The change up in meds has started to help make a difference. Finally.
It’s interesting, I was out to dinner with some old friends and we talked about depression. My friend’s wife asked me what depression looked like for me, because she imagined it as someone who could not get out of bed or face the world. And here I was laughing and out with friends. There have been times years ago where my depression did look more like that, but with two small children, it’s virtually impossible to hide in bed. For me, it’s been a sense of irritation and frustration, as if I have no ability to deal with even the smallest difficulty or trouble. I go straight to anger. There is no emotional reserve to deal. It also feels as if everything takes a Herculean effort. I have to rally every bit of myself to get dressed, go to work (and stay there), make meals. Every ounce wants to scream, “I can’t.” I am unable to focus on anything. There is a deep sense of both restlessness and inertia. I can’t focus. It all feels too much. And all that has begun to lift. Speaking, writing, and being proactive about actions to address the inertia have all been helpful. So I encourage everyone dealing with anxiety and depression to try things to address it, and get help. Interestingly, a lot of the women I run with deal with anxiety more than depressing but that’s another post…
I HAVE been running through all this, although unable to follow the training plan we had selected. This far out, it’s all just base mileage so I’m just working on keeping my weekly mileage up. The idea of doing speed work and such when I feel so heavy emotionally is unbearable. Here I am pretending to be in thei holiday spirit.

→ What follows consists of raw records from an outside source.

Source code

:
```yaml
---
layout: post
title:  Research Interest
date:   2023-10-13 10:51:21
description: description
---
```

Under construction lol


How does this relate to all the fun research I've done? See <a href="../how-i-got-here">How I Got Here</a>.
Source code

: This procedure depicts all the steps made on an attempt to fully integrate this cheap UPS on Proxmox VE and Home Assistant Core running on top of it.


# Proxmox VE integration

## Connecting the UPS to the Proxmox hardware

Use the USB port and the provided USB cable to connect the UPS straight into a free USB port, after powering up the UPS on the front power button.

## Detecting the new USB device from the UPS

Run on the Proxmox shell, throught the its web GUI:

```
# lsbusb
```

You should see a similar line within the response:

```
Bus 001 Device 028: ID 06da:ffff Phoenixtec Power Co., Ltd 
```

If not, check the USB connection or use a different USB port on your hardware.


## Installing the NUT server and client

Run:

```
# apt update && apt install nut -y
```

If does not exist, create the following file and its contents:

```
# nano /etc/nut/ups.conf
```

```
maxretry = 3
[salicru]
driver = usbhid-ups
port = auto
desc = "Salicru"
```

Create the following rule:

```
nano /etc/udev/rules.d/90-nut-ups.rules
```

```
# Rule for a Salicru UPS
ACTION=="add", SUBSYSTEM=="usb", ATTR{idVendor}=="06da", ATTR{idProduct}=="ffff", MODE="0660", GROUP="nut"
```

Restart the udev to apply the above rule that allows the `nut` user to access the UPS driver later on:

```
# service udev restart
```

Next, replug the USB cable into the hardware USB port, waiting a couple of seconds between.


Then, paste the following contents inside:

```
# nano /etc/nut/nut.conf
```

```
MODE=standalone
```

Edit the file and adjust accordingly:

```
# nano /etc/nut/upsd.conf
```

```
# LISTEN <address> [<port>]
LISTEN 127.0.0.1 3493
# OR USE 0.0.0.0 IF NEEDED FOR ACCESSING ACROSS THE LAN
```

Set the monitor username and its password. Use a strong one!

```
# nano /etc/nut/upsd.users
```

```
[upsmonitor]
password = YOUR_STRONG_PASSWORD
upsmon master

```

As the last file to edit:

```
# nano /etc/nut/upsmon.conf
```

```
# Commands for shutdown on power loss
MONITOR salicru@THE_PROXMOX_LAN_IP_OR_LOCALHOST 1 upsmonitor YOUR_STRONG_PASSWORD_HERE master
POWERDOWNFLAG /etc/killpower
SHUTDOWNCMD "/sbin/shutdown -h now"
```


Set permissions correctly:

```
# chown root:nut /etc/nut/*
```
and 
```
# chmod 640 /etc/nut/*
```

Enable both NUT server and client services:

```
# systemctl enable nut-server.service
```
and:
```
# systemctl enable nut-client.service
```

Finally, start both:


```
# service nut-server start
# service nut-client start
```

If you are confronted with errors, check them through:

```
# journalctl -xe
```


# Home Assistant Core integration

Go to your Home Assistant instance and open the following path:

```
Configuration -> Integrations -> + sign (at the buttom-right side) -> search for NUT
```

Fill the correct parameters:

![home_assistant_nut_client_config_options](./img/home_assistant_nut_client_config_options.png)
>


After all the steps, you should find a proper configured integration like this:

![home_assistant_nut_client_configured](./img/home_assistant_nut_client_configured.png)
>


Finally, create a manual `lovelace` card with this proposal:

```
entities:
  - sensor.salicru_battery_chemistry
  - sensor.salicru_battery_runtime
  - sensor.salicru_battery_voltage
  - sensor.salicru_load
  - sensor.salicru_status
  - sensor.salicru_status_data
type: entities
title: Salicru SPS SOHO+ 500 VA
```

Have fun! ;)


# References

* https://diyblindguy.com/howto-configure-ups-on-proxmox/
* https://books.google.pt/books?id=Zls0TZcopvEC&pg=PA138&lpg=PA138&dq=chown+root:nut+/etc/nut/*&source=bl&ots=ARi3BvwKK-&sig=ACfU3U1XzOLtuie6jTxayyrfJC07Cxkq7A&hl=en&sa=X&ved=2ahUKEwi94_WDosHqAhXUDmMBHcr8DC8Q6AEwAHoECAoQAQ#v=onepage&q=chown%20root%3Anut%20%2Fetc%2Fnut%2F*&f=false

My lovely ladies did a morning before Christmas Day run. I met up with Patty and Emily to run some miles before and it was great. We even had time for coffee after. It was so perfect to get some good face time with the awesome, strong women before the chaos of Christmas. I really do love my running group.
We found it amusing that all of us wore black and then such bright shoes. So here’s my first obligatory shoefie. I will admit it was not my idea.
I also got another chance to get out to Palos and run the Bullfrog loop. Sadly, I was the one leading the group…which meant there was some map reading and general orienteering. It also didn’t help that they had updated the trail map, so I was running with a map that didn’t even have some of the colors on there–like the purple trail wasn’t on the version for the map I had. Sigh. So lesson learned. Make sure you have the most recent map before getting out there.
The ladies I ran with were awesome about it, though, and just enjoyed being out there. They were good sports about stopping and checking maps and gps phones. It was Corinna and Jen’s first time out there, and Amy had run the Palos 50k this fall but didn’t remember all the parts either. It was muddy and fun, and Corinna’s longest run in a while so she appreciated all the stopping.
Amy is also the one that has gotten me to sign up for my first ultra, the Ice Age 50k in Wisconsin in May. I figure 4 months after Boston is good training overlap. We will see 🙂
Anyhow friends, I hope you are running and staying sane. It just snowed like crazy last night so I might get to try out those micro spikes from Christmas after all!